Tujuan dari ergonomi adalah untuk mencapai kesehatan, kemampuan dan efisiensi karyawan dan pengguna peralatan yang optimal. Selain itu, ergonomi bertujuan untuk meningkatkan kenyamanan dan kepuasan pekerja atau karyawan. Dengan menjadikan tempat kerja menjadi tempat yang nyaman, seperti pencahayaan yang baik, suhu yang nyaman dan tidak adanya kebisingan, ergonomi dapat membantu mengurangi stres dan meningkatkan kualitas hidup di tempat kerja. Hal ini mempengaruhi motivasi dan loyalitas karyawan terhadap perusahaan.
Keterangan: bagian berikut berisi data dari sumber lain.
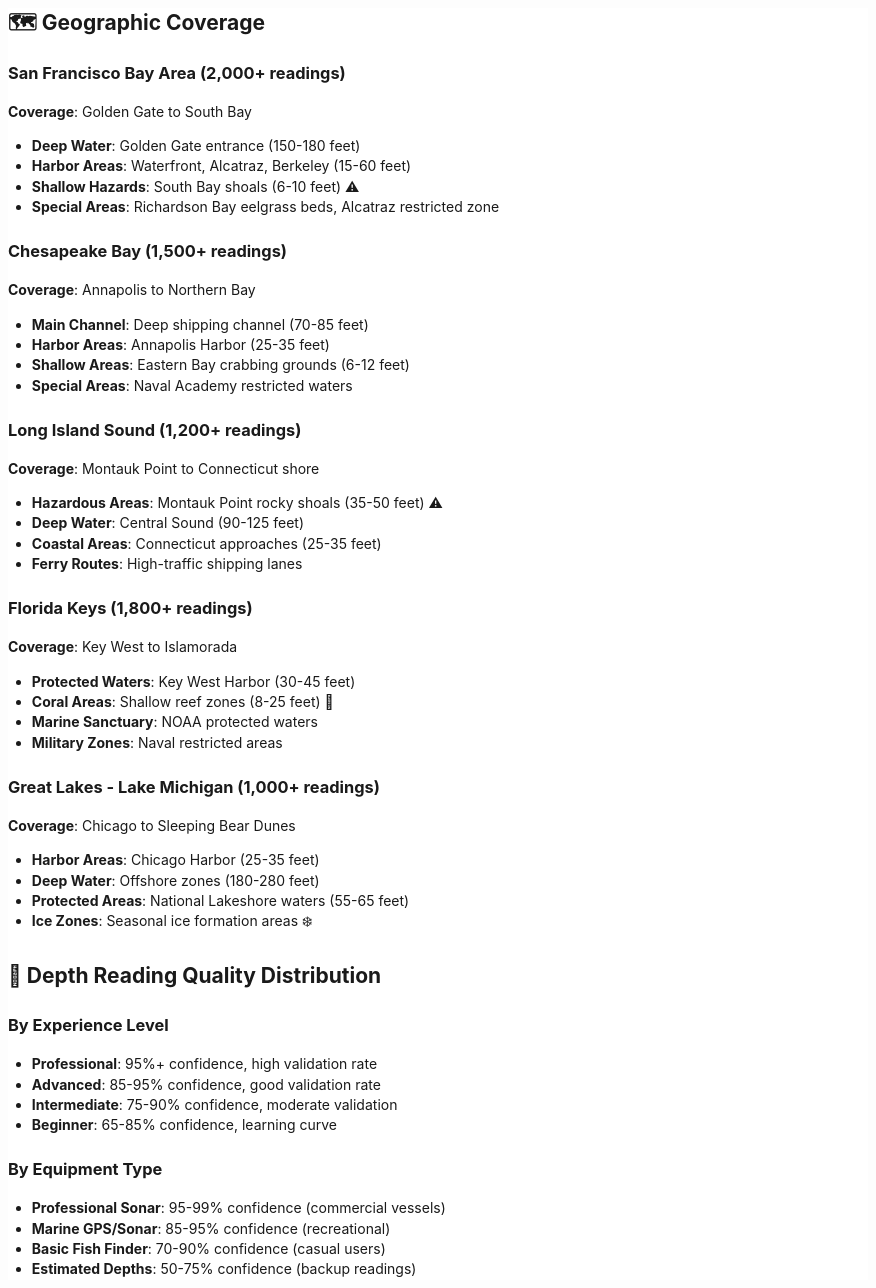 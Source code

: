 ## 🗺️ Geographic Coverage

### San Francisco Bay Area (2,000+ readings)
**Coverage**: Golden Gate to South Bay
- **Deep Water**: Golden Gate entrance (150-180 feet)
- **Harbor Areas**: Waterfront, Alcatraz, Berkeley (15-60 feet)
- **Shallow Hazards**: South Bay shoals (6-10 feet) ⚠️
- **Special Areas**: Richardson Bay eelgrass beds, Alcatraz restricted zone

### Chesapeake Bay (1,500+ readings)
**Coverage**: Annapolis to Northern Bay
- **Main Channel**: Deep shipping channel (70-85 feet)
- **Harbor Areas**: Annapolis Harbor (25-35 feet)
- **Shallow Areas**: Eastern Bay crabbing grounds (6-12 feet)
- **Special Areas**: Naval Academy restricted waters

### Long Island Sound (1,200+ readings)  
**Coverage**: Montauk Point to Connecticut shore
- **Hazardous Areas**: Montauk Point rocky shoals (35-50 feet) ⚠️
- **Deep Water**: Central Sound (90-125 feet)
- **Coastal Areas**: Connecticut approaches (25-35 feet)
- **Ferry Routes**: High-traffic shipping lanes

### Florida Keys (1,800+ readings)
**Coverage**: Key West to Islamorada  
- **Protected Waters**: Key West Harbor (30-45 feet)
- **Coral Areas**: Shallow reef zones (8-25 feet) 🐠
- **Marine Sanctuary**: NOAA protected waters
- **Military Zones**: Naval restricted areas

### Great Lakes - Lake Michigan (1,000+ readings)
**Coverage**: Chicago to Sleeping Bear Dunes
- **Harbor Areas**: Chicago Harbor (25-35 feet)
- **Deep Water**: Offshore zones (180-280 feet)
- **Protected Areas**: National Lakeshore waters (55-65 feet)
- **Ice Zones**: Seasonal ice formation areas ❄️

## 🌊 Depth Reading Quality Distribution

### By Experience Level
- **Professional**: 95%+ confidence, high validation rate
- **Advanced**: 85-95% confidence, good validation rate  
- **Intermediate**: 75-90% confidence, moderate validation
- **Beginner**: 65-85% confidence, learning curve

### By Equipment Type
- **Professional Sonar**: 95-99% confidence (commercial vessels)
- **Marine GPS/Sonar**: 85-95% confidence (recreational)
- **Basic Fish Finder**: 70-90% confidence (casual users)
- **Estimated Depths**: 50-75% confidence (backup readings)
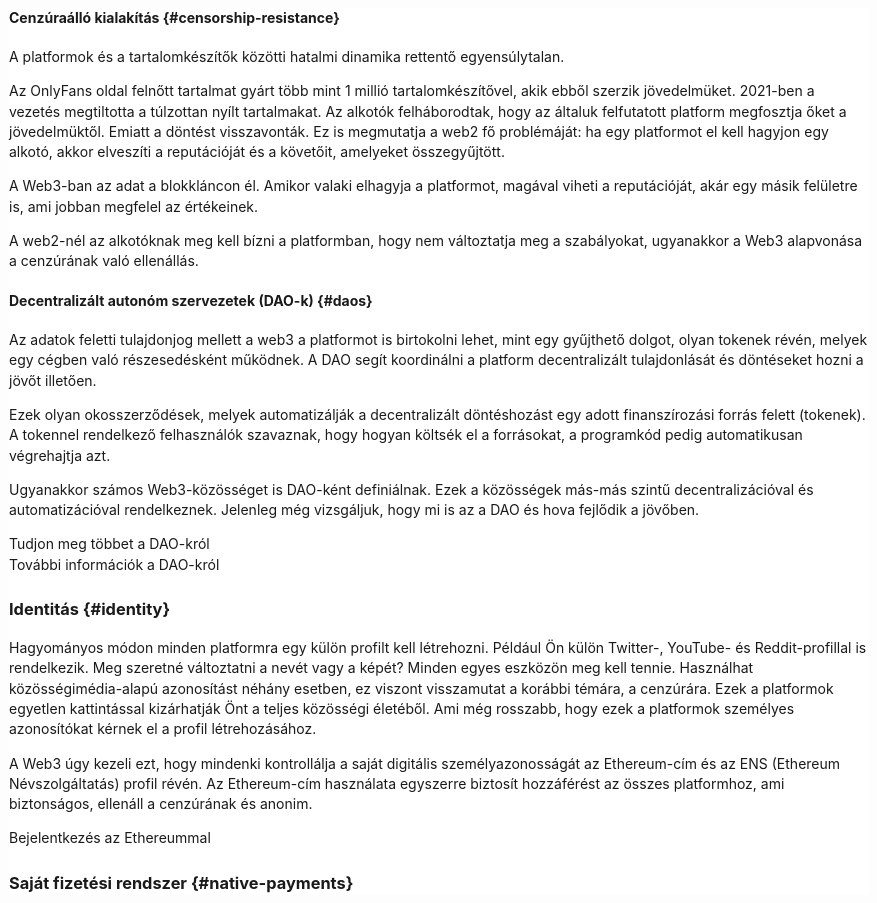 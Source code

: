 #### Cenzúraálló kialakítás {#censorship-resistance}

A platformok és a tartalomkészítők közötti hatalmi dinamika rettentő egyensúlytalan.

Az OnlyFans oldal felnőtt tartalmat gyárt több mint 1 millió tartalomkészítővel, akik ebből szerzik jövedelmüket. 2021-ben a vezetés megtiltotta a túlzottan nyílt tartalmakat. Az alkotók felháborodtak, hogy az általuk felfutatott platform megfosztja őket a jövedelmüktől. Emiatt a döntést visszavonták. Ez is megmutatja a web2 fő problémáját: ha egy platformot el kell hagyjon egy alkotó, akkor elveszíti a reputációját és a követőit, amelyeket összegyűjtött.

A Web3-ban az adat a blokkláncon él. Amikor valaki elhagyja a platformot, magával viheti a reputációját, akár egy másik felületre is, ami jobban megfelel az értékeinek.

A web2-nél az alkotóknak meg kell bízni a platformban, hogy nem változtatja meg a szabályokat, ugyanakkor a Web3 alapvonása a cenzúrának való ellenállás.

#### Decentralizált autonóm szervezetek (DAO-k) {#daos}

Az adatok feletti tulajdonjog mellett a web3 a platformot is birtokolni lehet, mint egy gyűjthető dolgot, olyan tokenek révén, melyek egy cégben való részesedésként működnek. A DAO segít koordinálni a platform decentralizált tulajdonlását és döntéseket hozni a jövőt illetően.

Ezek olyan okosszerződések, melyek automatizálják a decentralizált döntéshozást egy adott finanszírozási forrás felett (tokenek). A tokennel rendelkező felhasználók szavaznak, hogy hogyan költsék el a forrásokat, a programkód pedig automatikusan végrehajtja azt.

Ugyanakkor számos Web3-közösséget is DAO-ként definiálnak. Ezek a közösségek más-más szintű decentralizációval és automatizációval rendelkeznek. Jelenleg még vizsgáljuk, hogy mi is az a DAO és hova fejlődik a jövőben.

<InfoBanner shouldSpaceBetween emoji=":eyes:">
  <div>Tudjon meg többet a DAO-król</div>
  <ButtonLink to="/dao/">
    További információk a DAO-król
  </ButtonLink>
</InfoBanner>

### Identitás {#identity}

Hagyományos módon minden platformra egy külön profilt kell létrehozni. Például Ön külön Twitter-, YouTube- és Reddit-profillal is rendelkezik. Meg szeretné változtatni a nevét vagy a képét? Minden egyes eszközön meg kell tennie. Használhat közösségimédia-alapú azonosítást néhány esetben, ez viszont visszamutat a korábbi témára, a cenzúrára. Ezek a platformok egyetlen kattintással kizárhatják Önt a teljes közösségi életéből. Ami még rosszabb, hogy ezek a platformok személyes azonosítókat kérnek el a profil létrehozásához.

A Web3 úgy kezeli ezt, hogy mindenki kontrollálja a saját digitális személyazonosságát az Ethereum-cím és az ENS (Ethereum Névszolgáltatás) profil révén. Az Ethereum-cím használata egyszerre biztosít hozzáférést az összes platformhoz, ami biztonságos, ellenáll a cenzúrának és anonim.

<ButtonLink to="https://login.xyz/">
  Bejelentkezés az Ethereummal
</ButtonLink>

### Saját fizetési rendszer {#native-payments}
Penerapan ergonomi dapat meningkatkan kesehatan, kemampuan, efisiensi dan kualitas produk, serta mengurangi jumlah cedera dan penyakit yang dapat diakibatkan oleh pekerjaan.

Apa dampak ergonomi terhadap peningkatan efisiensi dan produktivitas?

Ergonomi dalam teknik industri memiliki banyak pengaruh yang dapat membantu karyawan di berbagai perusahaan. Banyak contoh pengaruh ergonomi dalam dunia kerja, salah satunya adalah optimalisasi posisi kerja. Ergonomi dapat mengurangi resiko cedera, penyakit dan kegagalan kerja apabila posisi kerja tidak sesuai dengan postur tubuh. Dengan menggunakan kursi yang ergonomis dapat membantu mempercepat proses kerja dan mengurangi cedera yang dapat ditimbulkan oleh kursi yang tidak sesuai dengan postur tubuh Anda. Contoh kedua adalah pengoptimalan perangkat. Peralatan yang tidak ergonomis dapat menyebabkan cedera, penyakit, dan kegagalan kerja. Peralatan ergonomis yang optimal dan sesuai dengan kemampuan manusia dapat membantu mempercepat proses produksi dan menekan biaya produksi.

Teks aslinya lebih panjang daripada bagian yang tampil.